Feeling better is great, but seeing all of my physical symptoms completely disappear from ceasing these drugs seems to have been the most fascinating factor for doctors. Knowing that I have lost 50 pounds in six months solely from ceasing metoprolol, omeprazole, ranitidine, and duloxetine has stunned them.

When you get a chance, please do look into this for yourself. One thing that my Mayo pharmacist said that struck me was, "I feel that every person should have this testing done." I feel that he's spot-on with this. He said that for all of the people he had tested from August 2015 through February 2016, most people had at least one polymorphism.

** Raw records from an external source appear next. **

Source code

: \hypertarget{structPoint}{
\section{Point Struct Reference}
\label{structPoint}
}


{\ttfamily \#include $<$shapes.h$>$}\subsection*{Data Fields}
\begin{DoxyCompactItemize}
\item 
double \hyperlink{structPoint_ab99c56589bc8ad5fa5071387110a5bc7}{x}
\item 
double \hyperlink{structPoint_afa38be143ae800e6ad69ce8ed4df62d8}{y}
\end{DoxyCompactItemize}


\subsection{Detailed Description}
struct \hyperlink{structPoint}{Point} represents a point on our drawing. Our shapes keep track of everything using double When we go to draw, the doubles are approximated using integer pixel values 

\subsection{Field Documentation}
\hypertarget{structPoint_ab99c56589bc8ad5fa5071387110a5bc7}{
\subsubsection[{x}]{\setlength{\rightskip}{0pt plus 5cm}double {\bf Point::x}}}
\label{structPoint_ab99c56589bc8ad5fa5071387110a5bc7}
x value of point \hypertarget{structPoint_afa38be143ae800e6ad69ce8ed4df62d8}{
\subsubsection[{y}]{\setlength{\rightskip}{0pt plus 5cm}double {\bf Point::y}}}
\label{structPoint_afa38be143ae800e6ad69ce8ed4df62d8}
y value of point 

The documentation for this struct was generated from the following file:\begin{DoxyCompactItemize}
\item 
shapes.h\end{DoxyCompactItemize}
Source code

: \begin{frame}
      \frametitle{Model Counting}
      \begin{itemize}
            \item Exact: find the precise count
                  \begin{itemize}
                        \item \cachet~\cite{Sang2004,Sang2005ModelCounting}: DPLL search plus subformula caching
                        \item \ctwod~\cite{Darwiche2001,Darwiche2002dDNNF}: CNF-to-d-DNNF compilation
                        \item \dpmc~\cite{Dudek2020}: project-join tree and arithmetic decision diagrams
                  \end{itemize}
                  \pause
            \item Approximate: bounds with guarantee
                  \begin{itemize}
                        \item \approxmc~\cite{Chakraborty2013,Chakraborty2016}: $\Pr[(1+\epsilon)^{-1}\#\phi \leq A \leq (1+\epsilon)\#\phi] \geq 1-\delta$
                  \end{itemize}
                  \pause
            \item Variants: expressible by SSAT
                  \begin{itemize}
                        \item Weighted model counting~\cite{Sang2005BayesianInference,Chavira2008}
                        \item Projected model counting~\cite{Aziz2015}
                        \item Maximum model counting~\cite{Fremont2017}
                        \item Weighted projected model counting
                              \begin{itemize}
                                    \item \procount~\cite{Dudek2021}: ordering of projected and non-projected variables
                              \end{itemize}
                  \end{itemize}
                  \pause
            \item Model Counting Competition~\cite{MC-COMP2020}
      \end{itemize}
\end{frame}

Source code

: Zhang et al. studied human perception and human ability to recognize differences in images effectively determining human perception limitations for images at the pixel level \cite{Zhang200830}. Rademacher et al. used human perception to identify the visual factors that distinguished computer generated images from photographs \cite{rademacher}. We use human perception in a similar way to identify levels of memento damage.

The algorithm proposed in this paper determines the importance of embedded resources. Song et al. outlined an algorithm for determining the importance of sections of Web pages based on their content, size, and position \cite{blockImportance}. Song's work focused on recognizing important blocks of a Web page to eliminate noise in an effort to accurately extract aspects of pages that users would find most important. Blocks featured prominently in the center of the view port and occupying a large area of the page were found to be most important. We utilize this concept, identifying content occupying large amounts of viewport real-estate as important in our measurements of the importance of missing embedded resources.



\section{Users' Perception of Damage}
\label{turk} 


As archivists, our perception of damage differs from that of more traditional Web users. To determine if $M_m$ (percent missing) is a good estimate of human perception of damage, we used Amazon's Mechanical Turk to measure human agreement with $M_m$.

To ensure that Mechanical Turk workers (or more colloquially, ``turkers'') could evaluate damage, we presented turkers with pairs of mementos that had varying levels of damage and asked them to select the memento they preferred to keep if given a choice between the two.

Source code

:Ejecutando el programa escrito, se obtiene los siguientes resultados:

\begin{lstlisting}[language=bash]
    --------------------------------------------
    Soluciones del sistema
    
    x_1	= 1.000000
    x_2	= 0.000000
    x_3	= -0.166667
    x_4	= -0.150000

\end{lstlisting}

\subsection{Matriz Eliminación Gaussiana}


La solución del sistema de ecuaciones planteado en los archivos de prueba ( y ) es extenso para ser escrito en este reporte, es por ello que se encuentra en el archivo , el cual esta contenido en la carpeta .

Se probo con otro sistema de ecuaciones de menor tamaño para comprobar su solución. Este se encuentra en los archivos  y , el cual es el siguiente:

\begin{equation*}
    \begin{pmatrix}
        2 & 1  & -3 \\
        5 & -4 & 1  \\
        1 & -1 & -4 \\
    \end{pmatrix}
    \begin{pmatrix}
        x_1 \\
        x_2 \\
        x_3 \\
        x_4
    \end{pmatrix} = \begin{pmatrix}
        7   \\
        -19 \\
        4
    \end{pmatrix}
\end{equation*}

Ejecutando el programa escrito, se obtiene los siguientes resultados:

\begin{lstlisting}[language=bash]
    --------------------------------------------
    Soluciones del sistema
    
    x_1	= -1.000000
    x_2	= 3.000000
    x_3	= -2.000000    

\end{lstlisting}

One other battle that I'm still in is getting doctors and pharmacists to realize that there are non-P450 metabolized medications that also inhibit/induce these enzymes. Currently, they stay inside-the-box and don't consider other meds; they assume that a drug metabolized elsewhere in the body won't affect things, and they also neglect to consider that things like vitamins. I know these things do because I lived it and felt this happen to me -- and the symptoms were exactly the same with these drugs as they were for metoprolol, omeprazole, ranitidine, and duloxetine. I think the problem is that they look things up on sites like clinicalpharmacology.com, which lacks information. Knowing that my clinical symptoms didn't match what my Mayo pharmacist was telling me (i.e., non-P450 drugs don't affect this), I did more research and was able to locate a Canadian database that acknowledges that these other drugs and supplements indeed do inhibit/induce, and this exactly-matches my clinical symptoms regarding taking non-P450 drugs / vitamins and inhibiting/inducing P450 enzymes. (It's called http://www.drugbank.ca, and it was developed by their government and their genome institutes. It's also acknowledged by some P450 doctors and pharmacists in Germany that I correspond with. These people have another database and also a tool that I'm looking into. The tool let's you enter your specific polymorphisms and medications and it will give you severity results.)